DELRAY BEACH, Fla.—President Obama moved from center stage to center court Tuesday. The day after the third and final debate, Obama started his day at a tennis stadium grinning under the waves of adulation from an eager and approving crowd. The night before, the president was all sharp elbows and crisp declarations about world affairs, but for those arrayed in the bleachers surrounding him on all sides, he was in full campaign mode, joking, switching accents, and returning to the perils of Romnesia—less Situation Room and more The Situation.
Under a peekaboo sun, the president said Romney was doing the Okie-Doke, playing hide and seek with his true plans. "Last night we had a stage 3 case,” he said, in a mock diagnosis of his opponent’s condition. “If you can’t seem to remember the policies on your website, you might have Romnesia. If you can't even remember what you said last week, you might have Romnesia.”
Obama wasn't just revisiting a comedy routine he'd unveiled for the first time last Friday, he was trying to explain exactly why this deficiency made Romney unfit to be president. "This is about trust,” he said. “There is no more serious issue in a presidential campaign than trust. The person who leads this country you've got to have some confidence that he or she means what she says. What they believe that they are going to do it. You want someone to look you in the eye and say, ‘Here's what I stand for. Here's what I'll fight for. Here's what I care about. Here’s who I'm going to look out for in the debates in Washington.’ "
The message is that if you think there’s something you like about Romney, he can’t be trusted to deliver. But Obama is also trying to redefine the race. It’s not about foreign affairs or the economy. It’s about trust.

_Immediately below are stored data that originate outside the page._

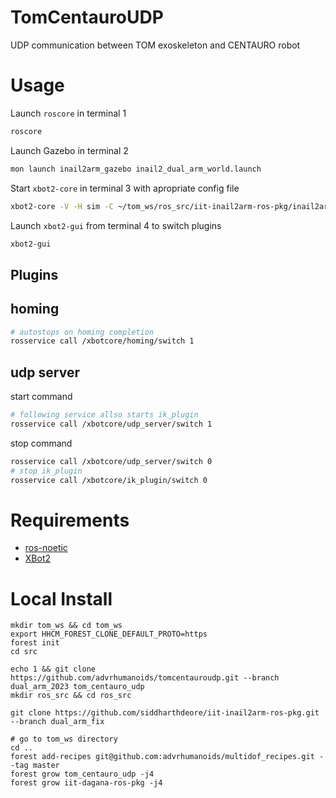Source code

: # TomCentauroUDP
UDP communication between TOM exoskeleton and CENTAURO robot

# Usage
Launch `roscore` in terminal 1
```sh
roscore
```
Launch Gazebo in terminal 2
```sh
mon launch inail2arm_gazebo inail2_dual_arm_world.launch
```

Start `xbot2-core` in terminal 3 with apropriate config file
```sh
xbot2-core -V -H sim -C ~/tom_ws/ros_src/iit-inail2arm-ros-pkg/inail2arm_config/inail2_dual_arm.yaml
```

Launch `xbot2-gui` from terminal 4 to switch plugins
```sh
xbot2-gui
```

## Plugins
## homing
```sh
# autostops on homing completion
rosservice call /xbotcore/homing/switch 1
```
## udp server
start command 
```sh
# following service allso starts ik_plugin
rosservice call /xbotcore/udp_server/switch 1
```
stop command 
```sh
rosservice call /xbotcore/udp_server/switch 0
# stop ik_plugin
rosservice call /xbotcore/ik_plugin/switch 0
```

# Requirements

- [ros-noetic](http://wiki.ros.org/noetic/Installation/Ubuntu)
- [XBot2](https://advrhumanoids.github.io/xbot2/master/quickstart.html#system-setup)

# Local Install
```
mkdir tom_ws && cd tom_ws
export HHCM_FOREST_CLONE_DEFAULT_PROTO=https
forest init
cd src

echo 1 && git clone https://github.com/advrhumanoids/tomcentauroudp.git --branch dual_arm_2023 tom_centauro_udp
mkdir ros_src && cd ros_src

git clone https://github.com/siddharthdeore/iit-inail2arm-ros-pkg.git --branch dual_arm_fix

# go to tom_ws directory
cd ..
forest add-recipes git@github.com:advrhumanoids/multidof_recipes.git --tag master 
forest grow tom_centauro_udp -j4
forest grow iit-dagana-ros-pkg -j4
```
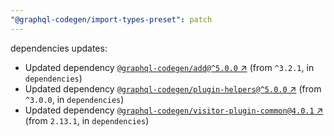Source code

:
 ```yaml
---
"@graphql-codegen/import-types-preset": patch
---
```

dependencies updates:
  - Updated dependency [`@graphql-codegen/add@^5.0.0` ↗︎](https://www.npmjs.com/package/@graphql-codegen/add/v/5.0.0) (from `^3.2.1`, in `dependencies`)
  - Updated dependency [`@graphql-codegen/plugin-helpers@^5.0.0` ↗︎](https://www.npmjs.com/package/@graphql-codegen/plugin-helpers/v/5.0.0) (from `^3.0.0`, in `dependencies`)
  - Updated dependency [`@graphql-codegen/visitor-plugin-common@4.0.1` ↗︎](https://www.npmjs.com/package/@graphql-codegen/visitor-plugin-common/v/4.0.1) (from `2.13.1`, in `dependencies`)
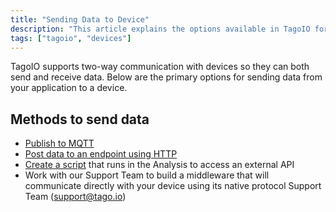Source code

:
 ```yaml
---
title: "Sending Data to Device"
description: "This article explains the options available in TagoIO for sending data from your application to a device, covering MQTT, HTTP, Analysis scripts, and working with Support for custom middleware."
tags: ["tagoio", "devices"]
---
```

TagoIO supports two-way communication with devices so they can both send and receive data. Below are the primary options for sending data from your application to a device.

## Methods to send data
- [Publish to MQTT](/docs/tagoio/integrations/networks/mqtt/-publishing-and-subscribing)
- [Post data to an endpoint using HTTP](https://docs.tago.io/api/#operation/postDataHTTP)
- [Create a script](/docs/tagoio/analysis/creating-analysis) that runs in the Analysis to access an external API
- Work with our Support Team to build a middleware that will communicate directly with your device using its native protocol Support Team (support@tago.io)
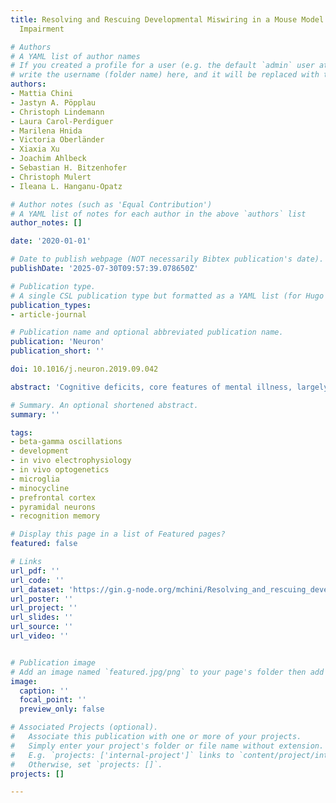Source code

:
 ```yaml
---
title: Resolving and Rescuing Developmental Miswiring in a Mouse Model of Cognitive
  Impairment

# Authors
# A YAML list of author names
# If you created a profile for a user (e.g. the default `admin` user at `content/authors/admin/`), 
# write the username (folder name) here, and it will be replaced with their full name and linked to their profile.
authors:
- Mattia Chini
- Jastyn A. Pöpplau
- Christoph Lindemann
- Laura Carol-Perdiguer
- Marilena Hnida
- Victoria Oberländer
- Xiaxia Xu
- Joachim Ahlbeck
- Sebastian H. Bitzenhofer
- Christoph Mulert
- Ileana L. Hanganu-Opatz

# Author notes (such as 'Equal Contribution')
# A YAML list of notes for each author in the above `authors` list
author_notes: []

date: '2020-01-01'

# Date to publish webpage (NOT necessarily Bibtex publication's date).
publishDate: '2025-07-30T09:57:39.078650Z'

# Publication type.
# A single CSL publication type but formatted as a YAML list (for Hugo requirements).
publication_types:
- article-journal

# Publication name and optional abbreviated publication name.
publication: 'Neuron'
publication_short: ''

doi: 10.1016/j.neuron.2019.09.042

abstract: 'Cognitive deficits, core features of mental illness, largely result from dysfunction of prefrontal networks. This dysfunction emerges during early development, before a detectable behavioral readout, yet the cellular elements controlling the abnormal maturation are still unknown. Here, we address this open question by combining in vivo electrophysiology, optogenetics, neuroanatomy, and behavioral assays during development in mice mimicking the dual genetic-environmental etiology of psychiatric disorders. We report that pyramidal neurons in superficial layers of the prefrontal cortex are key elements causing disorganized oscillatory entrainment of local circuits in beta-gamma frequencies. Their abnormal firing rate and timing relate to sparser dendritic arborization and lower spine density. Administration of minocycline during the first postnatal week, potentially acting via microglial cells, rescues the neuronal deficits and restores pre-juvenile cognitive abilities. Elucidation of the cellular substrate of developmental miswiring causing later cognitive deficits opens new perspectives for identification of neurobiological targets amenable to therapies.'

# Summary. An optional shortened abstract.
summary: ''

tags:
- beta-gamma oscillations
- development
- in vivo electrophysiology
- in vivo optogenetics
- microglia
- minocycline
- prefrontal cortex
- pyramidal neurons
- recognition memory

# Display this page in a list of Featured pages?
featured: false

# Links
url_pdf: ''
url_code: ''
url_dataset: 'https://gin.g-node.org/mchini/Resolving_and_rescuing_developmental_miswiring_in_a_mouse_model_of_cognitive_impairment'
url_poster: ''
url_project: ''
url_slides: ''
url_source: ''
url_video: ''


# Publication image
# Add an image named `featured.jpg/png` to your page's folder then add a caption below.
image:
  caption: ''
  focal_point: ''
  preview_only: false

# Associated Projects (optional).
#   Associate this publication with one or more of your projects.
#   Simply enter your project's folder or file name without extension.
#   E.g. `projects: ['internal-project']` links to `content/project/internal-project/index.md`.
#   Otherwise, set `projects: []`.
projects: []

---
```

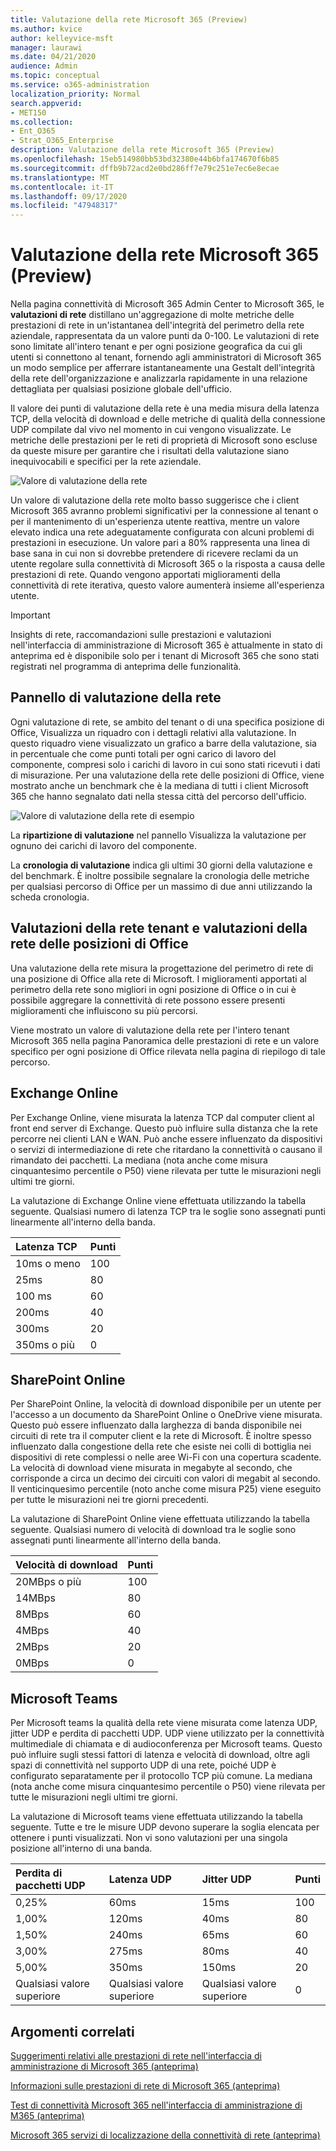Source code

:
 ```yaml
---
title: Valutazione della rete Microsoft 365 (Preview)
ms.author: kvice
author: kelleyvice-msft
manager: laurawi
ms.date: 04/21/2020
audience: Admin
ms.topic: conceptual
ms.service: o365-administration
localization_priority: Normal
search.appverid:
- MET150
ms.collection:
- Ent_O365
- Strat_O365_Enterprise
description: Valutazione della rete Microsoft 365 (Preview)
ms.openlocfilehash: 15eb514980bb53bd32380e44b6bfa174670f6b85
ms.sourcegitcommit: dffb9b72acd2e0bd286ff7e79c251e7ec6e8ecae
ms.translationtype: MT
ms.contentlocale: it-IT
ms.lasthandoff: 09/17/2020
ms.locfileid: "47948317"
---
```

# <a name="microsoft-365-network-assessment-preview"></a>Valutazione della rete Microsoft 365 (Preview)

Nella pagina connettività di Microsoft 365 Admin Center to Microsoft 365, le **valutazioni di rete** distillano un'aggregazione di molte metriche delle prestazioni di rete in un'istantanea dell'integrità del perimetro della rete aziendale, rappresentata da un valore punti da 0-100. Le valutazioni di rete sono limitate all'intero tenant e per ogni posizione geografica da cui gli utenti si connettono al tenant, fornendo agli amministratori di Microsoft 365 un modo semplice per afferrare istantaneamente una Gestalt dell'integrità della rete dell'organizzazione e analizzarla rapidamente in una relazione dettagliata per qualsiasi posizione globale dell'ufficio.

Il valore dei punti di valutazione della rete è una media misura della latenza TCP, della velocità di download e delle metriche di qualità della connessione UDP compilate dal vivo nel momento in cui vengono visualizzate. Le metriche delle prestazioni per le reti di proprietà di Microsoft sono escluse da queste misure per garantire che i risultati della valutazione siano inequivocabili e specifici per la rete aziendale.

![Valore di valutazione della rete](../media/m365-mac-perf/m365-mac-perf-overview-score-top.png)

Un valore di valutazione della rete molto basso suggerisce che i client Microsoft 365 avranno problemi significativi per la connessione al tenant o per il mantenimento di un'esperienza utente reattiva, mentre un valore elevato indica una rete adeguatamente configurata con alcuni problemi di prestazioni in esecuzione. Un valore pari a 80% rappresenta una linea di base sana in cui non si dovrebbe pretendere di ricevere reclami da un utente regolare sulla connettività di Microsoft 365 o la risposta a causa delle prestazioni di rete. Quando vengono apportati miglioramenti della connettività di rete iterativa, questo valore aumenterà insieme all'esperienza utente.

>[!IMPORTANT]
>Insights di rete, raccomandazioni sulle prestazioni e valutazioni nell'interfaccia di amministrazione di Microsoft 365 è attualmente in stato di anteprima ed è disponibile solo per i tenant di Microsoft 365 che sono stati registrati nel programma di anteprima delle funzionalità.

## <a name="network-assessment-panel"></a>Pannello di valutazione della rete

Ogni valutazione di rete, se ambito del tenant o di una specifica posizione di Office, Visualizza un riquadro con i dettagli relativi alla valutazione. In questo riquadro viene visualizzato un grafico a barre della valutazione, sia in percentuale che come punti totali per ogni carico di lavoro del componente, compresi solo i carichi di lavoro in cui sono stati ricevuti i dati di misurazione. Per una valutazione della rete delle posizioni di Office, viene mostrato anche un benchmark che è la mediana di tutti i client Microsoft 365 che hanno segnalato dati nella stessa città del percorso dell'ufficio.

![Valore di valutazione della rete di esempio](../media/m365-mac-perf/m365-mac-perf-overview-score.png)

La **ripartizione di valutazione** nel pannello Visualizza la valutazione per ognuno dei carichi di lavoro del componente.

La **cronologia di valutazione** indica gli ultimi 30 giorni della valutazione e del benchmark. È inoltre possibile segnalare la cronologia delle metriche per qualsiasi percorso di Office per un massimo di due anni utilizzando la scheda cronologia.

## <a name="tenant-network-assessments-and-office-location-network-assessments"></a>Valutazioni della rete tenant e valutazioni della rete delle posizioni di Office

Una valutazione della rete misura la progettazione del perimetro di rete di una posizione di Office alla rete di Microsoft. I miglioramenti apportati al perimetro della rete sono migliori in ogni posizione di Office o in cui è possibile aggregare la connettività di rete possono essere presenti miglioramenti che influiscono su più percorsi.

Viene mostrato un valore di valutazione della rete per l'intero tenant Microsoft 365 nella pagina Panoramica delle prestazioni di rete e un valore specifico per ogni posizione di Office rilevata nella pagina di riepilogo di tale percorso.

## <a name="exchange-online"></a>Exchange Online

Per Exchange Online, viene misurata la latenza TCP dal computer client al front end server di Exchange. Questo può influire sulla distanza che la rete percorre nei clienti LAN e WAN. Può anche essere influenzato da dispositivi o servizi di intermediazione di rete che ritardano la connettività o causano il rimandato dei pacchetti. La mediana (nota anche come misura cinquantesimo percentile o P50) viene rilevata per tutte le misurazioni negli ultimi tre giorni.

La valutazione di Exchange Online viene effettuata utilizzando la tabella seguente. Qualsiasi numero di latenza TCP tra le soglie sono assegnati punti linearmente all'interno della banda.

| Latenza TCP   | Punti |
| :------------ | :----- |
| 10ms o meno  | 100    |
| 25ms          | 80     |
| 100 ms         | 60     |
| 200ms         | 40     |
| 300ms         | 20     |
| 350ms o più | 0      |

## <a name="sharepoint-online"></a>SharePoint Online

Per SharePoint Online, la velocità di download disponibile per un utente per l'accesso a un documento da SharePoint Online o OneDrive viene misurata. Questo può essere influenzato dalla larghezza di banda disponibile nei circuiti di rete tra il computer client e la rete di Microsoft. È inoltre spesso influenzato dalla congestione della rete che esiste nei colli di bottiglia nei dispositivi di rete complessi o nelle aree Wi-Fi con una copertura scadente. La velocità di download viene misurata in megabyte al secondo, che corrisponde a circa un decimo dei circuiti con valori di megabit al secondo. Il venticinquesimo percentile (noto anche come misura P25) viene eseguito per tutte le misurazioni nei tre giorni precedenti.

La valutazione di SharePoint Online viene effettuata utilizzando la tabella seguente. Qualsiasi numero di velocità di download tra le soglie sono assegnati punti linearmente all'interno della banda.

| Velocità di download | Punti |
| :------------- | :----- |
| 20MBps o più | 100    |
| 14MBps         | 80     |
| 8MBps          | 60     |
| 4MBps          | 40     |
| 2MBps          | 20     |
| 0MBps          | 0      |

## <a name="microsoft-teams"></a>Microsoft Teams

Per Microsoft teams la qualità della rete viene misurata come latenza UDP, jitter UDP e perdita di pacchetti UDP. UDP viene utilizzato per la connettività multimediale di chiamata e di audioconferenza per Microsoft teams. Questo può influire sugli stessi fattori di latenza e velocità di download, oltre agli spazi di connettività nel supporto UDP di una rete, poiché UDP è configurato separatamente per il protocollo TCP più comune. La mediana (nota anche come misura cinquantesimo percentile o P50) viene rilevata per tutte le misurazioni negli ultimi tre giorni. 

La valutazione di Microsoft teams viene effettuata utilizzando la tabella seguente. Tutte e tre le misure UDP devono superare la soglia elencata per ottenere i punti visualizzati. Non vi sono valutazioni per una singola posizione all'interno di una banda.

| Perdita di pacchetti UDP | Latenza UDP | Jitter UDP | Punti |
| :-------------- | :---------- | :--------- | :----- |
| 0,25%           | 60ms        | 15ms       | 100    |
| 1,00%           | 120ms       | 40ms       | 80     |
| 1,50%           | 240ms       | 65ms       | 60     |
| 3,00%           | 275ms       | 80ms       | 40     |
| 5,00%           | 350ms       | 150ms      | 20     |
| Qualsiasi valore superiore      | Qualsiasi valore superiore  | Qualsiasi valore superiore | 0      |

## <a name="related-topics"></a>Argomenti correlati

[Suggerimenti relativi alle prestazioni di rete nell'interfaccia di amministrazione di Microsoft 365 (anteprima)](office-365-network-mac-perf-overview.md)

[Informazioni sulle prestazioni di rete di Microsoft 365 (anteprima)](office-365-network-mac-perf-insights.md)

[Test di connettività Microsoft 365 nell'interfaccia di amministrazione di M365 (anteprima)](office-365-network-mac-perf-onboarding-tool.md)

[Microsoft 365 servizi di localizzazione della connettività di rete (anteprima)](office-365-network-mac-location-services.md)
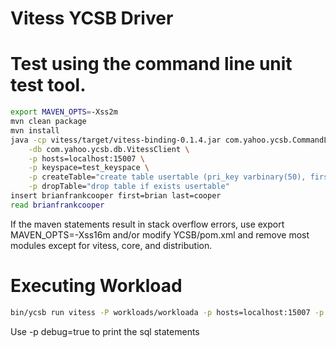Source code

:Vitess YCSB Driver
==================

# Test using the command line unit test tool.

  ```sh
  export MAVEN_OPTS=-Xss2m
  mvn clean package
  mvn install
  java -cp vitess/target/vitess-binding-0.1.4.jar com.yahoo.ycsb.CommandLine \
      -db com.yahoo.ycsb.db.VitessClient \
      -p hosts=localhost:15007 \
      -p keyspace=test_keyspace \
      -p createTable="create table usertable (pri_key varbinary(50), first varbinary(50), last varbinary(50), keyspace_id varbinary(50) NOT NULL, primary key (pri_key)) Engine=InnoDB" \
      -p dropTable="drop table if exists usertable"
  insert brianfrankcooper first=brian last=cooper
  read brianfrankcooper
  ```

  If the maven statements result in stack overflow errors, use export MAVEN_OPTS=-Xss16m and/or modify YCSB/pom.xml and remove most modules except for vitess, core, and distribution.

# Executing Workload

  ```sh
  bin/ycsb run vitess -P workloads/workloada -p hosts=localhost:15007 -p keyspace=test_keyspace -p measurementtype=timeseries -p timeseries.granularity=2000
  ```
  Use -p debug=true to print the sql statements


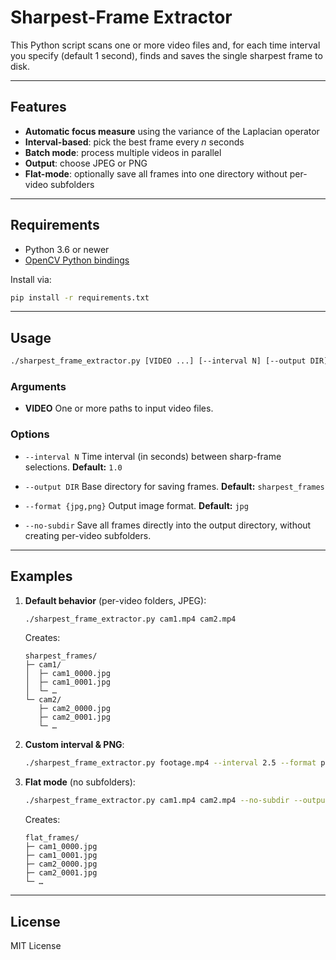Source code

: # Sharpest-Frame Extractor

This Python script scans one or more video files and, for each time interval you specify (default 1 second), finds and saves the single sharpest frame to disk.

---

## Features

- **Automatic focus measure** using the variance of the Laplacian operator
- **Interval-based**: pick the best frame every _n_ seconds
- **Batch mode**: process multiple videos in parallel
- **Output**: choose JPEG or PNG
- **Flat-mode**: optionally save all frames into one directory without per-video subfolders

---

## Requirements

- Python 3.6 or newer
- [OpenCV Python bindings](https://pypi.org/project/opencv-python/)

Install via:

```bash
pip install -r requirements.txt
```

---

## Usage

```bash
./sharpest_frame_extractor.py [VIDEO ...] [--interval N] [--output DIR] [--format {jpg,png}] [--no-subdir]
```

### Arguments

- **VIDEO**
  One or more paths to input video files.

### Options

- `--interval N`
  Time interval (in seconds) between sharp-frame selections.
  **Default:** `1.0`

- `--output DIR`
  Base directory for saving frames.
  **Default:** `sharpest_frames`

- `--format {jpg,png}`
  Output image format.
  **Default:** `jpg`

- `--no-subdir`
  Save all frames directly into the output directory, without creating per-video subfolders.

---

## Examples

1. **Default behavior** (per-video folders, JPEG):

   ```bash
   ./sharpest_frame_extractor.py cam1.mp4 cam2.mp4
   ```

   Creates:
   ```
   sharpest_frames/
   ├─ cam1/
   │  ├─ cam1_0000.jpg
   │  ├─ cam1_0001.jpg
   │  └─ …
   └─ cam2/
      ├─ cam2_0000.jpg
      ├─ cam2_0001.jpg
      └─ …
   ```

2. **Custom interval & PNG**:

   ```bash
   ./sharpest_frame_extractor.py footage.mp4 --interval 2.5 --format png --output best_pngs
   ```

3. **Flat mode** (no subfolders):

   ```bash
   ./sharpest_frame_extractor.py cam1.mp4 cam2.mp4 --no-subdir --output flat_frames
   ```

   Creates:
   ```
   flat_frames/
   ├─ cam1_0000.jpg
   ├─ cam1_0001.jpg
   ├─ cam2_0000.jpg
   ├─ cam2_0001.jpg
   └─ …
   ```

---

## License

MIT License
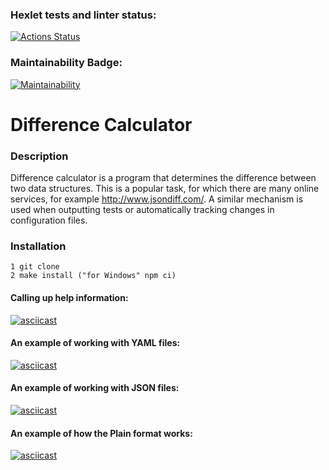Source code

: ### Hexlet tests and linter status:

[![Actions Status](https://github.com/nneversky/fullstack-javascript-project-46/actions/workflows/hexlet-check.yml/badge.svg)](https://github.com/nneversky/fullstack-javascript-project-46/actions)

### Maintainability Badge:

[![Maintainability](https://api.codeclimate.com/v1/badges/1d7dd057218971971a87/maintainability)](https://codeclimate.com/github/nneversky/fullstack-javascript-project-46/maintainability)

# Difference Calculator

### Description

Difference calculator is a program that determines the difference between two data structures. This is a popular task, for which there are many online services, for example http://www.jsondiff.com/. A similar mechanism is used when outputting tests or automatically tracking changes in configuration files.

### Installation

```
1 git clone
2 make install ("for Windows" npm ci)
```

#### Calling up help information:

[![asciicast](https://asciinema.org/a/F8xCWPVoTgc5skuArCRs9XsES.svg)](https://asciinema.org/a/F8xCWPVoTgc5skuArCRs9XsES)

#### An example of working with YAML files:

[![asciicast](https://asciinema.org/a/I2iKsMaj9qKeAhpVkzKcH1KG8.svg)](https://asciinema.org/a/I2iKsMaj9qKeAhpVkzKcH1KG8)

#### An example of working with JSON files:

[![asciicast](https://asciinema.org/a/LIddm6K56sp0yzn6e8z9l6MZ7.svg)](https://asciinema.org/a/LIddm6K56sp0yzn6e8z9l6MZ7)

#### An example of how the Plain format works:

[![asciicast](https://asciinema.org/a/2r0TSiSjnNhlm6AIc5Oc7bgHj.svg)](https://asciinema.org/a/2r0TSiSjnNhlm6AIc5Oc7bgHj)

There's still a tension in this line of attack. If Romney is not to be believed, then why should people weigh the things he says that are very conservative over the things that he says that are less so? Couldn't it be possible that the moderate-sounding guy who is willing to rearrange his policies and emphasis for a few debates might be a similarly pragmatic president? No, say Obama strategists, he's got a conservative core; what can't be trusted is anything that he does that suggests otherwise. “He knows he can’t sell his beliefs,” Obama said at a rally in Dayton, Ohio later on Tuesday. “So he’s doing everything he can to hide his true positions.”
The president brought a new diagnosis of his opponent and a new pamphlet of old policies. A glossy brochure is being sent to more than 3 million swing-state voters outlining his plans for the next term. Inside, Obama is dressed in casual Friday clothes meeting with women, children, the elderly, and people involved in purposeful economic pursuit—a small businesswoman and people in lab coats
Gov. Romney has said the president has no ideas for the future, and even some of Obama’s allies make that charge. The brochure was the latest attempt to correct that impression. Obama had tried the night before too, making a few detours in the foreign policy debate to outline his domestic plans in bullet-point fashion.
The agenda is not a mystery. Obama has been promoting it for more than a year: investment in manufacturing, education, infrastructure, energy production, and a trillion dollar start on shrinking the deficit. The American people either haven’t been listening, or don’t find what he’s selling very attractive.
There is one other possibility. The search for Obama’s policies may be like a weekend trip to the refrigerator. You open it again and again, staring inside for a minute before you close it once more, unmoved and still hungry. Sometimes it takes another person to come along and point out that there really is something in there to eat, you’ve just been missing it.
Republicans immediately dismissed the policies in the document as warmed over. True, but doesn’t that undermine the argument that Obama doesn’t have any plans?
Being warmed over may be a disqualifying characteristic, but if old ideas are bad ideas, then Romney’s 20 percent reduction in tax rates is in danger. Marginal rate reductions are hardly a new idea. Indeed, it appeals to Republicans because it has a whiff of Reagan.
When the president said that Romney shouldn't be concerned about Romnesia because Obamacare covers pre-existing conditions, the crowd erupted with such delight that it felt for a moment like we'd been transported to one of those 2008 Obama rallies.
Obama left the stage with a bounce. He was clearly having a blast. In this final stretch of the campaign, he will almost certainly have the advantage over his opponent in sheer performance energy at campaign events. Romney can turn out a crowd and they’ve been getting bigger since his successful Denver debate, but he just doesn’t put on the show that Obama does. Some people in the audience had been waiting in line for six hours, and judging from the constant and sustained applause, they felt the wait was worth it. “I believe in you,” said the president, “and I need you to believe in me.”